From the records below, copy every line that contains the word "Make".

(Collection entries)
Content starts
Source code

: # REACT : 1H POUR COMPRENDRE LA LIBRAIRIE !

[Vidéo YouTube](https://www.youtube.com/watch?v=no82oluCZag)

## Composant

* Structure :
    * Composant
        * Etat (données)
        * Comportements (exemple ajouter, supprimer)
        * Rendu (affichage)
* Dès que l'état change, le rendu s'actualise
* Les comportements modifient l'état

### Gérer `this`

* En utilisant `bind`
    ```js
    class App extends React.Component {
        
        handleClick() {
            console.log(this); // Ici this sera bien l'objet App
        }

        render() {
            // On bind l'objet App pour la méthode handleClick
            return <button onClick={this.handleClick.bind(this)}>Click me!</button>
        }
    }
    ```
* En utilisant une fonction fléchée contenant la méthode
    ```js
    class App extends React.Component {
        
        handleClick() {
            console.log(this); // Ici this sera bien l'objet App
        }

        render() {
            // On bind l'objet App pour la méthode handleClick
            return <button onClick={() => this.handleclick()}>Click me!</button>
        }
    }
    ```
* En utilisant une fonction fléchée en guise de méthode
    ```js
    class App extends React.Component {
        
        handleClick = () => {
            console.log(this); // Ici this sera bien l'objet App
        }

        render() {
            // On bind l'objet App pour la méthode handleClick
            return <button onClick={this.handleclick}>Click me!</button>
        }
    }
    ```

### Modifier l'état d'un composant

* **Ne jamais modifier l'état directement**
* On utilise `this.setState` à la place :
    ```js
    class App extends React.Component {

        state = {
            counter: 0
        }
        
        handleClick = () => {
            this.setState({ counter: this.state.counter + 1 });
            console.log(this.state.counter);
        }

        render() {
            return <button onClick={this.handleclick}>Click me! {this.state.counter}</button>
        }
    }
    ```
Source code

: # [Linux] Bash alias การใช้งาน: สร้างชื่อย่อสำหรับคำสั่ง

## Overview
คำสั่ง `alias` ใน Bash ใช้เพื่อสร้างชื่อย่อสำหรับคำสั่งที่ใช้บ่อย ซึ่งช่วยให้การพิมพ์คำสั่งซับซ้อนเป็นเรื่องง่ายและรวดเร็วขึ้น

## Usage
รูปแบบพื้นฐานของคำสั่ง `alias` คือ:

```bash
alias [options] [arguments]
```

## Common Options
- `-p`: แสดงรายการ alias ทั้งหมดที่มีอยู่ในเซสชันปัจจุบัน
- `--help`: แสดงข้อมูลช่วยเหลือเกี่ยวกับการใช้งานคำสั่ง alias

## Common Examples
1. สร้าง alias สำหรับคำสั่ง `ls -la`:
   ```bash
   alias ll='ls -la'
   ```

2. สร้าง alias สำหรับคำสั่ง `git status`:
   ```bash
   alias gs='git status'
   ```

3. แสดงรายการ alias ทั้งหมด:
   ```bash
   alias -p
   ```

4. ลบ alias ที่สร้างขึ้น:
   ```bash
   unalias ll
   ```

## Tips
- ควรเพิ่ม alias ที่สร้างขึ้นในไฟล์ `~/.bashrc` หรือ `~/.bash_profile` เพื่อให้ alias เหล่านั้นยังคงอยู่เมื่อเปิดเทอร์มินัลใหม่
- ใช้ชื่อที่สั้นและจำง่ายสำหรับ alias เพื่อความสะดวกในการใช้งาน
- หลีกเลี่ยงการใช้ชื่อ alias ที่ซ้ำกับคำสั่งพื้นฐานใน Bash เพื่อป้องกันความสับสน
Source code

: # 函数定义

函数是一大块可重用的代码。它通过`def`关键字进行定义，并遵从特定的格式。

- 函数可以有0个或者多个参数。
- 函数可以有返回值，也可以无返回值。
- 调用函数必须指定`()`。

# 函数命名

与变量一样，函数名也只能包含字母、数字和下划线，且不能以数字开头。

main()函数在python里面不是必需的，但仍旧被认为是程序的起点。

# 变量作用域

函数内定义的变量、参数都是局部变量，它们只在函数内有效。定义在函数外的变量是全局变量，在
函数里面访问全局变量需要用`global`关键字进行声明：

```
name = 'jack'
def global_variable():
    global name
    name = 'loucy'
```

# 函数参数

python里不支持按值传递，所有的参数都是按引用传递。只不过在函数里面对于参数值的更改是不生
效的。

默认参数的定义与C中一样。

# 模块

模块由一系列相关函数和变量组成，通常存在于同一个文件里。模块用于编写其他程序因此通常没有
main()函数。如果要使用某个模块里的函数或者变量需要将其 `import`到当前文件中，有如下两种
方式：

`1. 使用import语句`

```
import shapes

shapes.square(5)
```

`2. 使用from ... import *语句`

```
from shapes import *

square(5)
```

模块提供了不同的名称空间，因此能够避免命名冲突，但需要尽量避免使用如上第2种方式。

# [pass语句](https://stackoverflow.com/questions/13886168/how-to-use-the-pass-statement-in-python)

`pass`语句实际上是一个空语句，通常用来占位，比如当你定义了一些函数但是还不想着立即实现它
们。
Content ends
Content starts
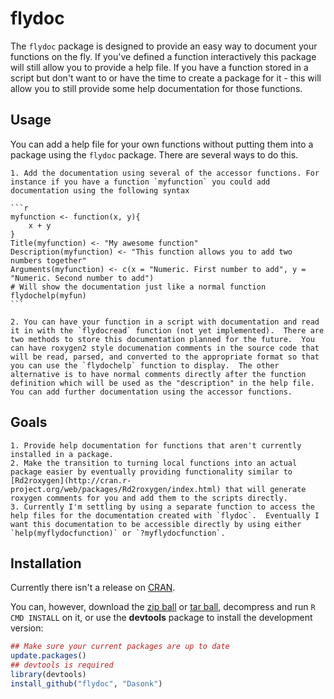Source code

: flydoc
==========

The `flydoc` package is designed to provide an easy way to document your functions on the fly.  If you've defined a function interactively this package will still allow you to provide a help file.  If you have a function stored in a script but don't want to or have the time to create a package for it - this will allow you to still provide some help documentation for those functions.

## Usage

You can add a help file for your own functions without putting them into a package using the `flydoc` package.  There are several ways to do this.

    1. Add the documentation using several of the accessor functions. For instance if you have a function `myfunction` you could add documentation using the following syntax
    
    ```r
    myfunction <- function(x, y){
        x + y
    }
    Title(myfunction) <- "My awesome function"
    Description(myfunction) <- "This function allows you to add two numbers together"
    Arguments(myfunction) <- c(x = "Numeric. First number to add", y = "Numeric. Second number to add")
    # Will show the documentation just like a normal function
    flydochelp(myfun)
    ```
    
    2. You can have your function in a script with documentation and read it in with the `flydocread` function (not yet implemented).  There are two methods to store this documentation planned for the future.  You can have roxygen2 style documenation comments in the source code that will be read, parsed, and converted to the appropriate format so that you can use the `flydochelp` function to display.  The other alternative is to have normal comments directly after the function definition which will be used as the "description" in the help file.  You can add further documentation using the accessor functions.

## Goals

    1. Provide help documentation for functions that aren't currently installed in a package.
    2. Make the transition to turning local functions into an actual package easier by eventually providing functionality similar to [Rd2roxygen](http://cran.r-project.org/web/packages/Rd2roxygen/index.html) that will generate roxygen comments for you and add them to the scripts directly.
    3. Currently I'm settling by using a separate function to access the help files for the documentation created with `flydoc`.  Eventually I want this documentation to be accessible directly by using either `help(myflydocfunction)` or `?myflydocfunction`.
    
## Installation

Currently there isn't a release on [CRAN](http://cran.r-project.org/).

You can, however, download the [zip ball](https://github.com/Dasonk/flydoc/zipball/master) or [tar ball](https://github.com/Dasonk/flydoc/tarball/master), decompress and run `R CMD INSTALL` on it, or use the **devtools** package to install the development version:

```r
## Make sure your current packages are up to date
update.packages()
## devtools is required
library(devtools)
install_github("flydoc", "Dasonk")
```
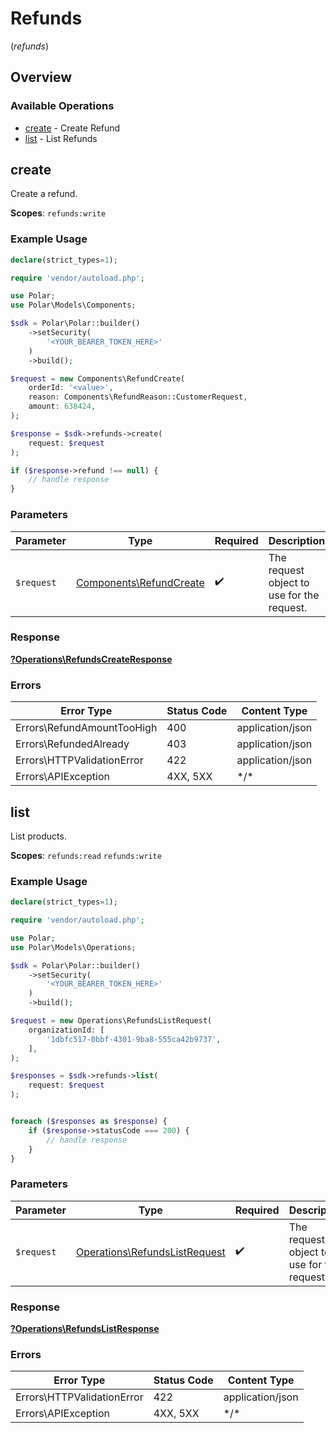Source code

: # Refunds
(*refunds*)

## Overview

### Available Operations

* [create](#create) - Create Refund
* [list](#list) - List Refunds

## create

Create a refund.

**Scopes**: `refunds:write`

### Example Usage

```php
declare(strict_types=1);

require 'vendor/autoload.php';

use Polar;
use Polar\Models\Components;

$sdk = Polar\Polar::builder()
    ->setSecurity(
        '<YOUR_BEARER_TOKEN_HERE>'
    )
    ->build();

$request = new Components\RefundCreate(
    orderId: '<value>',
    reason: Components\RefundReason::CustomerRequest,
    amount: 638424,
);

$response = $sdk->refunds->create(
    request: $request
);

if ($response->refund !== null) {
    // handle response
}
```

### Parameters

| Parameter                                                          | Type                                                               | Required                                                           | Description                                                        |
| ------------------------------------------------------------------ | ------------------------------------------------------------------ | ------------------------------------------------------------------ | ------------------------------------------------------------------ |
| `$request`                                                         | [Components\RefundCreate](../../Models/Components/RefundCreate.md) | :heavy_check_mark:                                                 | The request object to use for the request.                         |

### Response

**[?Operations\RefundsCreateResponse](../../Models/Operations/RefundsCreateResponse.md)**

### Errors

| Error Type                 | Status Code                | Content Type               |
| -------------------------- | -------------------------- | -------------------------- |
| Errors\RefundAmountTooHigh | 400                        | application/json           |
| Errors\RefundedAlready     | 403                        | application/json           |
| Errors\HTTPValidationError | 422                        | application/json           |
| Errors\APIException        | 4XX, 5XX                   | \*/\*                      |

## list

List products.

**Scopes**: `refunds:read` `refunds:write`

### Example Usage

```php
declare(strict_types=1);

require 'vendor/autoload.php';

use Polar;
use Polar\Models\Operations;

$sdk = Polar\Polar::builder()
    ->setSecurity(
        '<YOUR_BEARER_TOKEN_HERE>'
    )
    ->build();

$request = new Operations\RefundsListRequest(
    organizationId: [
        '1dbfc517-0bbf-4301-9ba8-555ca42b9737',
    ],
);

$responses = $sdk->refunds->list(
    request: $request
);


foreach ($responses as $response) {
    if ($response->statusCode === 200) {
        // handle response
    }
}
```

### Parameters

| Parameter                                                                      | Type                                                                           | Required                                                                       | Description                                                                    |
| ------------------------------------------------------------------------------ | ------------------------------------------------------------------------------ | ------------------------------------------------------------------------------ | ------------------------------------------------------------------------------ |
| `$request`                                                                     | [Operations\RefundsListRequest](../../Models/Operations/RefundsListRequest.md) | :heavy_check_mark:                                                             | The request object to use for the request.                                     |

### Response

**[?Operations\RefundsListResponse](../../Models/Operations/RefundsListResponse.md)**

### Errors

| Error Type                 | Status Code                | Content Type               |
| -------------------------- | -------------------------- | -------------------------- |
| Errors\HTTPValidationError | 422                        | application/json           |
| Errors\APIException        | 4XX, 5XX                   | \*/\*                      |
Content ends
> Solution:
    2. Make the transition to turning local functions into an actual package easier by eventually providing functionality similar to [Rd2roxygen](http://cran.r-project.org/web/packages/Rd2roxygen/index.html) that will generate roxygen comments for you and add them to the scripts directly.
## Make sure your current packages are up to date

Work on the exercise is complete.